Table 5. Reverse Type I (Sequential) Sums of Squares — anova()
Source	df	Sum of Sq	Mean Sq	F value	p-value
age	1	7249.10	7249.10	141.66	0
sleep_hrs	1	4797.91	4797.91	93.76	0
physhlth_days	1	30012.26	30012.26	586.51	0
Residuals	4996	255652.08	51.17	NA	NA
Note:
Variables are tested in the order they appear in the model formula.

type1_ss <- anova_type1_reverse$`Sum Sq`
ssr_full <- sum(type1_ss[1:3])  # Model SS (sum of all predictor Type I SS)
sse_full <- type1_ss[4]          # Residual SS

cat("SSR (Model):", round(ssr_full, 2), "\n")

## SSR (Model): 42059.26

cat("SSE (Residual):", round(sse_full, 2), "\n")

## SSE (Residual): 255652.1

cat("SSY (Total):", round(ssr_full + sse_full, 2), "\n")

## SSY (Total): 297711.3

cat("R² = SSR/SSY =", round(ssr_full / (ssr_full + sse_full), 4), "\n")

## R² = SSR/SSY = 0.1413

# Side-by-side comparison
comparison <- tibble(
  Variable = c("physhlth_days", "sleep_hrs", "age"),
  `Type I SS` = round(anova_type1$`Sum Sq`[1:3], 1),
  `Type I SS Reverse` = round(anova_type1_reverse$`Sum Sq`[3:1], 1)
)

comparison %>%
  kable(caption = "Table 6. Type I vs. Type I Reverse Sums of Squares") %>%
  kable_styling(bootstrap_options = c("striped", "hover"), full_width = FALSE)

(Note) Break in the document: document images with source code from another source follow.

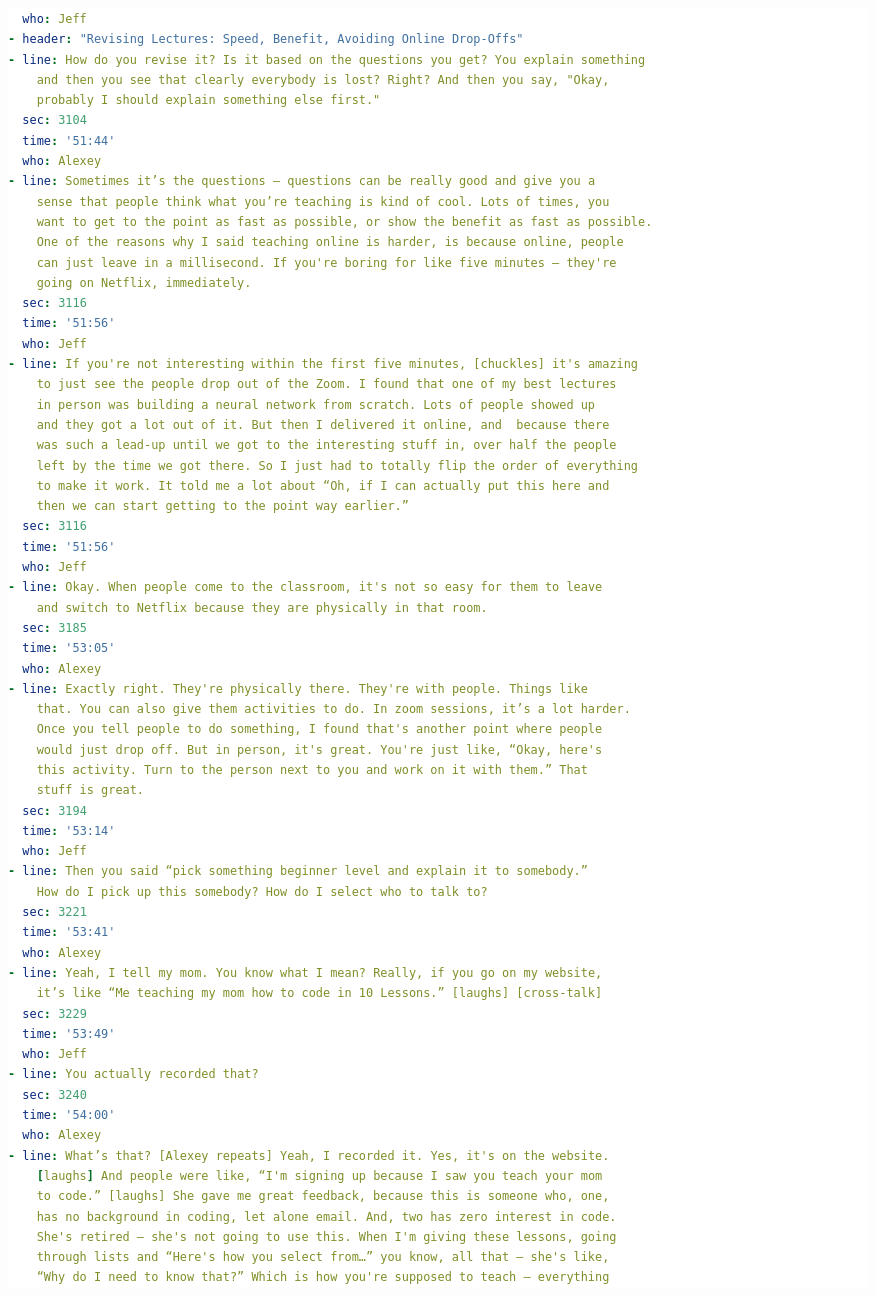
 ```yaml
  who: Jeff
- header: "Revising Lectures: Speed, Benefit, Avoiding Online Drop-Offs"
- line: How do you revise it? Is it based on the questions you get? You explain something
    and then you see that clearly everybody is lost? Right? And then you say, "Okay,
    probably I should explain something else first."
  sec: 3104
  time: '51:44'
  who: Alexey
- line: Sometimes it’s the questions – questions can be really good and give you a
    sense that people think what you’re teaching is kind of cool. Lots of times, you
    want to get to the point as fast as possible, or show the benefit as fast as possible.
    One of the reasons why I said teaching online is harder, is because online, people
    can just leave in a millisecond. If you're boring for like five minutes – they're
    going on Netflix, immediately.
  sec: 3116
  time: '51:56'
  who: Jeff
- line: If you're not interesting within the first five minutes, [chuckles] it's amazing
    to just see the people drop out of the Zoom. I found that one of my best lectures
    in person was building a neural network from scratch. Lots of people showed up
    and they got a lot out of it. But then I delivered it online, and  because there
    was such a lead-up until we got to the interesting stuff in, over half the people
    left by the time we got there. So I just had to totally flip the order of everything
    to make it work. It told me a lot about “Oh, if I can actually put this here and
    then we can start getting to the point way earlier.”
  sec: 3116
  time: '51:56'
  who: Jeff
- line: Okay. When people come to the classroom, it's not so easy for them to leave
    and switch to Netflix because they are physically in that room.
  sec: 3185
  time: '53:05'
  who: Alexey
- line: Exactly right. They're physically there. They're with people. Things like
    that. You can also give them activities to do. In zoom sessions, it’s a lot harder.
    Once you tell people to do something, I found that's another point where people
    would just drop off. But in person, it's great. You're just like, “Okay, here's
    this activity. Turn to the person next to you and work on it with them.” That
    stuff is great.
  sec: 3194
  time: '53:14'
  who: Jeff
- line: Then you said “pick something beginner level and explain it to somebody.”
    How do I pick up this somebody? How do I select who to talk to?
  sec: 3221
  time: '53:41'
  who: Alexey
- line: Yeah, I tell my mom. You know what I mean? Really, if you go on my website,
    it’s like “Me teaching my mom how to code in 10 Lessons.” [laughs] [cross-talk]
  sec: 3229
  time: '53:49'
  who: Jeff
- line: You actually recorded that?
  sec: 3240
  time: '54:00'
  who: Alexey
- line: What’s that? [Alexey repeats] Yeah, I recorded it. Yes, it's on the website.
    [laughs] And people were like, “I'm signing up because I saw you teach your mom
    to code.” [laughs] She gave me great feedback, because this is someone who, one,
    has no background in coding, let alone email. And, two has zero interest in code.
    She's retired – she's not going to use this. When I'm giving these lessons, going
    through lists and “Here's how you select from…” you know, all that – she's like,
    “Why do I need to know that?” Which is how you're supposed to teach – everything
```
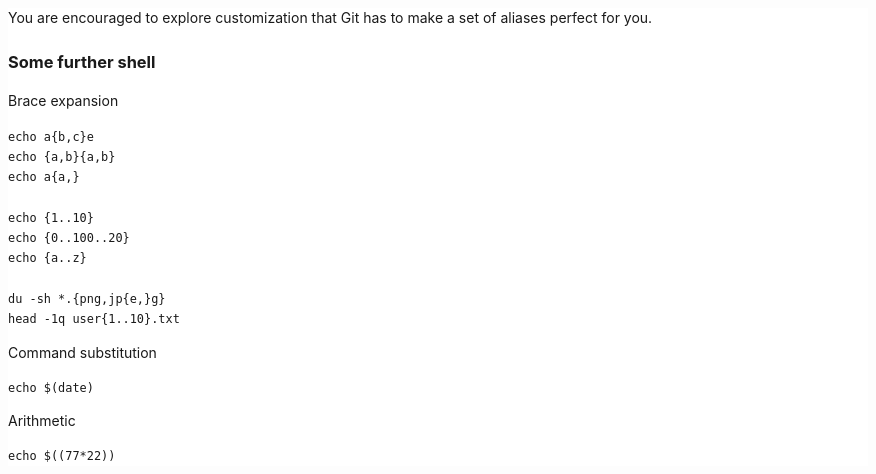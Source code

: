 You are encouraged to explore customization that Git has to make a set of aliases perfect for you.

### Some further shell

Brace expansion

```shell=bash
echo a{b,c}e
echo {a,b}{a,b}
echo a{a,}

echo {1..10}
echo {0..100..20}
echo {a..z}

du -sh *.{png,jp{e,}g}
head -1q user{1..10}.txt
```
Command substitution

```shell=bash
echo $(date)
```

Arithmetic

```shell=bash
echo $((77*22))
```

Table 6. Type I vs. Type I Reverse Sums of Squares
Variable	Type I SS	Type I SS Reverse
physhlth_days	29474.7	30012.3
sleep_hrs	3323.0	4797.9
age	9261.5	7249.1

Since the order of covariates changed, all three variables have different SS between the two models. The residual SS did not change between models nor did the model SS, therefore, the R2 remains the same.

2b. (5 pts) Run car::Anova(type = "III") on this reordered model. Did the Type III SS change compared to Task 1c? Explain why or why not.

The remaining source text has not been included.